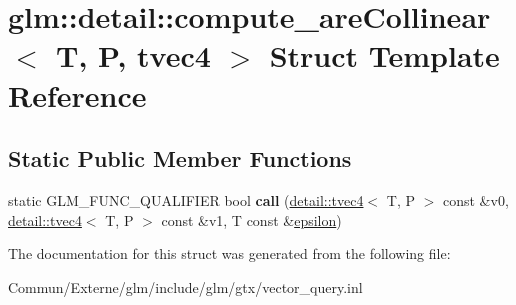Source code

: \hypertarget{structglm_1_1detail_1_1compute__are_collinear_3_01_t_00_01_p_00_01tvec4_01_4}{}\section{glm\+:\+:detail\+:\+:compute\+\_\+are\+Collinear$<$ T, P, tvec4 $>$ Struct Template Reference}
\label{structglm_1_1detail_1_1compute__are_collinear_3_01_t_00_01_p_00_01tvec4_01_4}
\subsection*{Static Public Member Functions}
\begin{DoxyCompactItemize}
\item 
static G\+L\+M\+\_\+\+F\+U\+N\+C\+\_\+\+Q\+U\+A\+L\+I\+F\+I\+ER bool {\bfseries call} (\hyperlink{structglm_1_1detail_1_1tvec4}{detail\+::tvec4}$<$ T, P $>$ const \&v0, \hyperlink{structglm_1_1detail_1_1tvec4}{detail\+::tvec4}$<$ T, P $>$ const \&v1, T const \&\hyperlink{group__gtc__constants_gacb41049b8d22c8aa90e362b96c524feb}{epsilon})\hypertarget{structglm_1_1detail_1_1compute__are_collinear_3_01_t_00_01_p_00_01tvec4_01_4_a4a7e3fba780b73ef237fbf76dc6ead91}{}\label{structglm_1_1detail_1_1compute__are_collinear_3_01_t_00_01_p_00_01tvec4_01_4_a4a7e3fba780b73ef237fbf76dc6ead91}

\end{DoxyCompactItemize}


The documentation for this struct was generated from the following file\+:\begin{DoxyCompactItemize}
\item 
Commun/\+Externe/glm/include/glm/gtx/vector\+\_\+query.\+inl\end{DoxyCompactItemize}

--- Problem statement ---
All of the material must be given again exactly, though no picture may appear in the copy.

--- Reply to the exercise ---
Source code

: \hypertarget{structglm_1_1detail_1_1compute__are_collinear_3_01_t_00_01_p_00_01tvec4_01_4}{}\section{glm\+:\+:detail\+:\+:compute\+\_\+are\+Collinear$<$ T, P, tvec4 $>$ Struct Template Reference}
\label{structglm_1_1detail_1_1compute__are_collinear_3_01_t_00_01_p_00_01tvec4_01_4}
\subsection*{Static Public Member Functions}
\begin{DoxyCompactItemize}
\item 
static G\+L\+M\+\_\+\+F\+U\+N\+C\+\_\+\+Q\+U\+A\+L\+I\+F\+I\+ER bool {\bfseries call} (\hyperlink{structglm_1_1detail_1_1tvec4}{detail\+::tvec4}$<$ T, P $>$ const \&v0, \hyperlink{structglm_1_1detail_1_1tvec4}{detail\+::tvec4}$<$ T, P $>$ const \&v1, T const \&\hyperlink{group__gtc__constants_gacb41049b8d22c8aa90e362b96c524feb}{epsilon})\hypertarget{structglm_1_1detail_1_1compute__are_collinear_3_01_t_00_01_p_00_01tvec4_01_4_a4a7e3fba780b73ef237fbf76dc6ead91}{}\label{structglm_1_1detail_1_1compute__are_collinear_3_01_t_00_01_p_00_01tvec4_01_4_a4a7e3fba780b73ef237fbf76dc6ead91}

\end{DoxyCompactItemize}


The documentation for this struct was generated from the following file\+:\begin{DoxyCompactItemize}
\item 
Commun/\+Externe/glm/include/glm/gtx/vector\+\_\+query.\+inl\end{DoxyCompactItemize}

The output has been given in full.